Laura Gilbow always wanted to be a medical social worker. She’s using her masters degree in social work to assist patients and families at Stormont Vail Hospital in Topeka. She says it’s rewarding, but she found herself wanting to do more.

“When you’re somebody in the hospital, they’re there three or four days, you help get them stabilized, you help them get out the door to their next thing, but I couldn’t really spend a lot of time diving into things with them,” she said.

Gilbow decided to pursue her clinical therapist license, and learned Stormont has a program to help her do that.

Behavorial Health Therapist Supervisor Matt Dittmer says the program assists employees with masters-level degrees, most frequently in social work or psychology.

“We like to try to grow our own here,” Dittmer said. “They already have a lot of experience working with families and individuals in a supportive role. It’s taking it a further step with how to do that and how to implement theoretical practices such as cognitive behavior therapy, dialectical behavioral therapy.”

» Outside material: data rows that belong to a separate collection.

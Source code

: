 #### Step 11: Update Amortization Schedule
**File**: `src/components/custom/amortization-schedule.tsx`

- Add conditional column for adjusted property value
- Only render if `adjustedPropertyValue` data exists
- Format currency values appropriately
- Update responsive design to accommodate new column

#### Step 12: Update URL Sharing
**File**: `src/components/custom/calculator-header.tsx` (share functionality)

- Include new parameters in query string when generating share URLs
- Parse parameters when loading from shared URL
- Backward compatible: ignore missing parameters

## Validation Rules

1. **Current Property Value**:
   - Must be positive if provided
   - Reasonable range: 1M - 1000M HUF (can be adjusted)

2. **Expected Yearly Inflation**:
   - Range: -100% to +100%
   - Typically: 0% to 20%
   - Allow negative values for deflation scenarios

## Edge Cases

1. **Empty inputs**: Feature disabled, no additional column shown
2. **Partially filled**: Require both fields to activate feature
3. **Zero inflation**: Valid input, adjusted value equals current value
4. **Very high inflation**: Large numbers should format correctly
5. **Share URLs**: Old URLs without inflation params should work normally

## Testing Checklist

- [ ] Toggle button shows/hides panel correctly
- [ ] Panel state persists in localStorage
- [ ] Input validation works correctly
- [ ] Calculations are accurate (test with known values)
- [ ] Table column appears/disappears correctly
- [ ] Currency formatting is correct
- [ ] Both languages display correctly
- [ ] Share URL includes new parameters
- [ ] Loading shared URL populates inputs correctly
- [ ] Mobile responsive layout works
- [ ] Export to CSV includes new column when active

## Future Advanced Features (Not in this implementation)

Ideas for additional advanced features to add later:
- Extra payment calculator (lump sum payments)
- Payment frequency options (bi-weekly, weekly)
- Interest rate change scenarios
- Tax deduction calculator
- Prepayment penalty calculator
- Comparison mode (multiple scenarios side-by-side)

To earn a clinical therapist license, a person must have a required number of face-to-face hours with clients under the supervision and guidance of a licensed therapist, in addition to group therapy supervision. Gilbow said it could have required her paying a therapist for their supervision time and working in addition to her full-time job. But Stormont’s program is on regular work time, at no cost.

“They provide the supervisor. I get to work my 40 hours a week. I still get my work/life balance. And then I have all these....decades of other therapists, decades worth of experience that I can get to,” Gilbow said.

Dittmer says Stormont benefits by growing a team of licensed therapists to meet a growing community demand.

“We need as many providers as possible to fill that need. People are seeking help every day,” he said. “The dreaded time that was a real struggle with COVID and how that created a lot of isolation, people not being able to socialize like they were before, having to come face to face with some things - their own thoughts, if you will.”

It can take two years or more to get the required hours. Gilbow is nearly half-way there, and already knows she’s on the right path.

“It’s been really rewarding,” she said.

October is Mental Health Awareness Month.

If you or a loved one is in crisis, call the National Suicide and Crisis Lifeline any time at 9-8-8.